That lecture in a hall in Locust Street, Philadelphia, opened the way
for more than I could do as lecturer.

I have always made such engagements subordinate to my chief work of
preaching the Gospel. Excepting two long journeys a year, causing each
an absence of two Sundays, I have taken no lecturing engagements, except
one a week, generally Thursdays. Lecturing has saved my life and
prolonged my work. It has taken me from an ever-ringing door-bell, and
freshened me for work, railroad travelling being to me a recuperation.

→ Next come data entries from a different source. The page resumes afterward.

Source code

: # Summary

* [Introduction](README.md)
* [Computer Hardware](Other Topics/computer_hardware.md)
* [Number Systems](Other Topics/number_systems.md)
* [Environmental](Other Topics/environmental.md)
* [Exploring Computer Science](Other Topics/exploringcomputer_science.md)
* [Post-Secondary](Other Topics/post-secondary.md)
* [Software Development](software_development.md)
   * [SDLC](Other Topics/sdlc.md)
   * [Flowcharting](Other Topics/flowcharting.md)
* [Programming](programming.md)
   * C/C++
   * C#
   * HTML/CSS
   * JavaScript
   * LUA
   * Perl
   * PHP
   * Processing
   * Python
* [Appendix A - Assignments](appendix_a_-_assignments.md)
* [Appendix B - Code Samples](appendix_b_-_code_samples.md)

I have lectured in nearly all the cities of the United States, Canada,
England, Ireland and Scotland, and in most of them many times. The
prices paid me have seemed too large, but my arrangements have generally
been made through bureaus, and almost invariably local committees have
cleared money. The lecture platform seemed to me to offer greater
opportunity for usefulness. Things that could not be said in the pulpit,
but which ought to be said, may be said on the lyceum platform. And
there was so much that had to be said then, to encourage, to cheer, to
brighten, to illumine the sorrow and bereavement. From the first I
regarded my lecture tours as an annex to my church. The lecture platform
has been to me a pastoral visitation. It has given me an opportunity of
meeting hundreds of thousands of people to whom, through the press, I
have for many years administered the Gospel.

People have often asked me how much money I received for my lectures.